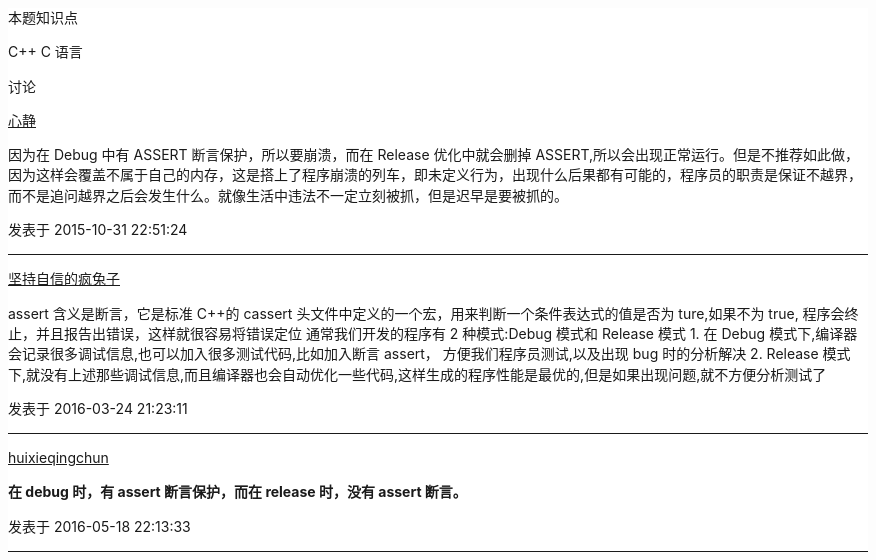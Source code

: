 本题知识点

C++ C 语言

讨论

[心静](https://www.nowcoder.com/profile/437950)

因为在 Debug 中有 ASSERT 断言保护，所以要崩溃，而在 Release 优化中就会删掉 ASSERT,所以会出现正常运行。但是不推荐如此做，因为这样会覆盖不属于自己的内存，这是搭上了程序崩溃的列车，即未定义行为，出现什么后果都有可能的，程序员的职责是保证不越界，而不是追问越界之后会发生什么。就像生活中违法不一定立刻被抓，但是迟早是要被抓的。

发表于 2015-10-31 22:51:24

* * *

[坚持自信的疯兔子](https://www.nowcoder.com/profile/587694)

assert 含义是断言，它是标准 C++的 cassert 头文件中定义的一个宏，用来判断一个条件表达式的值是否为 ture,如果不为 true, 程序会终止，并且报告出错误，这样就很容易将错误定位 通常我们开发的程序有 2 种模式:Debug 模式和 Release 模式 1\. 在 Debug 模式下,编译器会记录很多调试信息,也可以加入很多测试代码,比如加入断言 assert， 方便我们程序员测试,以及出现 bug 时的分析解决 2. Release 模式下,就没有上述那些调试信息,而且编译器也会自动优化一些代码,这样生成的程序性能是最优的,但是如果出现问题,就不方便分析测试了

发表于 2016-03-24 21:23:11

* * *

[huixieqingchun](https://www.nowcoder.com/profile/551201)

**在 debug 时，有 assert 断言保护，而在 release 时，没有 assert 断言。**

发表于 2016-05-18 22:13:33

* * ***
_ _ _ _ _
Task description ::
Copy out, in full, each line above that has the word "https" in it.

Completed task ::
[心静](https://www.nowcoder.com/profile/437950)
[坚持自信的疯兔子](https://www.nowcoder.com/profile/587694)
[huixieqingchun](https://www.nowcoder.com/profile/551201)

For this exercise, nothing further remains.